> **Assignment**
Return every entry exactly as it is written in the listing.

──────── Dataset entries ────────

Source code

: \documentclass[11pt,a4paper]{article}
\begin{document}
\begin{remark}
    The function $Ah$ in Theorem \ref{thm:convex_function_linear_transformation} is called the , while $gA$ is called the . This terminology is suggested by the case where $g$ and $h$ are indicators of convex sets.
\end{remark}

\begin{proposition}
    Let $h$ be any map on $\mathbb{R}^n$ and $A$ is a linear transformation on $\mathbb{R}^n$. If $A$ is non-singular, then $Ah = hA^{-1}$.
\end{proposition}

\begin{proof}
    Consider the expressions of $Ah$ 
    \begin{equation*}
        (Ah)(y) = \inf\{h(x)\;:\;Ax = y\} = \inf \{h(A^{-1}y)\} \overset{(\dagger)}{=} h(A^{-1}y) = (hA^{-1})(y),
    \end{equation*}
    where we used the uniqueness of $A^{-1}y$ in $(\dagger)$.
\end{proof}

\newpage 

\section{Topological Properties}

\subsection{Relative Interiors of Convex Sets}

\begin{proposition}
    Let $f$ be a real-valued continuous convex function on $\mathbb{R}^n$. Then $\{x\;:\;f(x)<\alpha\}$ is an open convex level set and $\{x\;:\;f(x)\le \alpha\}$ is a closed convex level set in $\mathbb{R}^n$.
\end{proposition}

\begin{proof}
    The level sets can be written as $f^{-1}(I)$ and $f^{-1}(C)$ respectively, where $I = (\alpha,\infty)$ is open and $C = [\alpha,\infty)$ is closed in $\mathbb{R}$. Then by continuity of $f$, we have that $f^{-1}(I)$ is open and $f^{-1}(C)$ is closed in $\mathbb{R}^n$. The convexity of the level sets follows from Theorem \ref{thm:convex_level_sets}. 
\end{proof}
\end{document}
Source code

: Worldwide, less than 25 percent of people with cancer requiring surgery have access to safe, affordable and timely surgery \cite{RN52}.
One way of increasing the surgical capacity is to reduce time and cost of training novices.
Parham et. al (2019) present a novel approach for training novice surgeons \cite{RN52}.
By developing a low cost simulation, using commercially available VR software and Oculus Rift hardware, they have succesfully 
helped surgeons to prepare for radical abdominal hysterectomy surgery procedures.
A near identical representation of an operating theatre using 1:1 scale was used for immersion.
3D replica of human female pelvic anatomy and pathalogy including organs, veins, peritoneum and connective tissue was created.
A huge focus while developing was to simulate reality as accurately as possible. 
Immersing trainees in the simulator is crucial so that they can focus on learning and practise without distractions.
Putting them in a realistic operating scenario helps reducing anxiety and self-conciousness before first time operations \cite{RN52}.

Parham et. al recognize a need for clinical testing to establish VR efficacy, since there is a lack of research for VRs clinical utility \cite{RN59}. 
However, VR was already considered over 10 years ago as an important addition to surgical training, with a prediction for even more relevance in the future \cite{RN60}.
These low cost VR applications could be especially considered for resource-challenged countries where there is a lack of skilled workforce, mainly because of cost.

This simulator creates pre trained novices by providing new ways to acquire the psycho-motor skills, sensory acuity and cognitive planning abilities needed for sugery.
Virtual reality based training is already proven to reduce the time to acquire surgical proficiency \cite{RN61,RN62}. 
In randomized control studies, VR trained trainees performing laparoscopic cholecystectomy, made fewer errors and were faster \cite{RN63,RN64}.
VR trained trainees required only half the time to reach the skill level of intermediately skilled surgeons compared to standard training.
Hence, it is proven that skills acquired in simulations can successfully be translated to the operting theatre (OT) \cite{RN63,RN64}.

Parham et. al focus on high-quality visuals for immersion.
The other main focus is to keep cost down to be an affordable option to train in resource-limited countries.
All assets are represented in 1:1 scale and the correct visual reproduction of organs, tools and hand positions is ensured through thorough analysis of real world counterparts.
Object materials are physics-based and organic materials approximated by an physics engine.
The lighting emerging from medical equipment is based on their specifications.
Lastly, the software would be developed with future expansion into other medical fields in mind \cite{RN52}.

────────

> **Exercise response**
Source code

: \documentclass[11pt,a4paper]{article}
\begin{document}
\begin{remark}
    The function $Ah$ in Theorem \ref{thm:convex_function_linear_transformation} is called the , while $gA$ is called the . This terminology is suggested by the case where $g$ and $h$ are indicators of convex sets.
\end{remark}

\begin{proposition}
    Let $h$ be any map on $\mathbb{R}^n$ and $A$ is a linear transformation on $\mathbb{R}^n$. If $A$ is non-singular, then $Ah = hA^{-1}$.
\end{proposition}

\begin{proof}
    Consider the expressions of $Ah$ 
    \begin{equation*}
        (Ah)(y) = \inf\{h(x)\;:\;Ax = y\} = \inf \{h(A^{-1}y)\} \overset{(\dagger)}{=} h(A^{-1}y) = (hA^{-1})(y),
    \end{equation*}
    where we used the uniqueness of $A^{-1}y$ in $(\dagger)$.
\end{proof}

\newpage 

\section{Topological Properties}

\subsection{Relative Interiors of Convex Sets}

\begin{proposition}
    Let $f$ be a real-valued continuous convex function on $\mathbb{R}^n$. Then $\{x\;:\;f(x)<\alpha\}$ is an open convex level set and $\{x\;:\;f(x)\le \alpha\}$ is a closed convex level set in $\mathbb{R}^n$.
\end{proposition}

\begin{proof}
    The level sets can be written as $f^{-1}(I)$ and $f^{-1}(C)$ respectively, where $I = (\alpha,\infty)$ is open and $C = [\alpha,\infty)$ is closed in $\mathbb{R}$. Then by continuity of $f$, we have that $f^{-1}(I)$ is open and $f^{-1}(C)$ is closed in $\mathbb{R}^n$. The convexity of the level sets follows from Theorem \ref{thm:convex_level_sets}. 
\end{proof}
\end{document}
Source code

: Worldwide, less than 25 percent of people with cancer requiring surgery have access to safe, affordable and timely surgery \cite{RN52}.
One way of increasing the surgical capacity is to reduce time and cost of training novices.
Parham et. al (2019) present a novel approach for training novice surgeons \cite{RN52}.
By developing a low cost simulation, using commercially available VR software and Oculus Rift hardware, they have succesfully 
helped surgeons to prepare for radical abdominal hysterectomy surgery procedures.
A near identical representation of an operating theatre using 1:1 scale was used for immersion.
3D replica of human female pelvic anatomy and pathalogy including organs, veins, peritoneum and connective tissue was created.
A huge focus while developing was to simulate reality as accurately as possible. 
Immersing trainees in the simulator is crucial so that they can focus on learning and practise without distractions.
Putting them in a realistic operating scenario helps reducing anxiety and self-conciousness before first time operations \cite{RN52}.

Parham et. al recognize a need for clinical testing to establish VR efficacy, since there is a lack of research for VRs clinical utility \cite{RN59}. 
However, VR was already considered over 10 years ago as an important addition to surgical training, with a prediction for even more relevance in the future \cite{RN60}.
These low cost VR applications could be especially considered for resource-challenged countries where there is a lack of skilled workforce, mainly because of cost.

This simulator creates pre trained novices by providing new ways to acquire the psycho-motor skills, sensory acuity and cognitive planning abilities needed for sugery.
Virtual reality based training is already proven to reduce the time to acquire surgical proficiency \cite{RN61,RN62}. 
In randomized control studies, VR trained trainees performing laparoscopic cholecystectomy, made fewer errors and were faster \cite{RN63,RN64}.
VR trained trainees required only half the time to reach the skill level of intermediately skilled surgeons compared to standard training.
Hence, it is proven that skills acquired in simulations can successfully be translated to the operting theatre (OT) \cite{RN63,RN64}.

Parham et. al focus on high-quality visuals for immersion.
The other main focus is to keep cost down to be an affordable option to train in resource-limited countries.
All assets are represented in 1:1 scale and the correct visual reproduction of organs, tools and hand positions is ensured through thorough analysis of real world counterparts.
Object materials are physics-based and organic materials approximated by an physics engine.
The lighting emerging from medical equipment is based on their specifications.
Lastly, the software would be developed with future expansion into other medical fields in mind \cite{RN52}.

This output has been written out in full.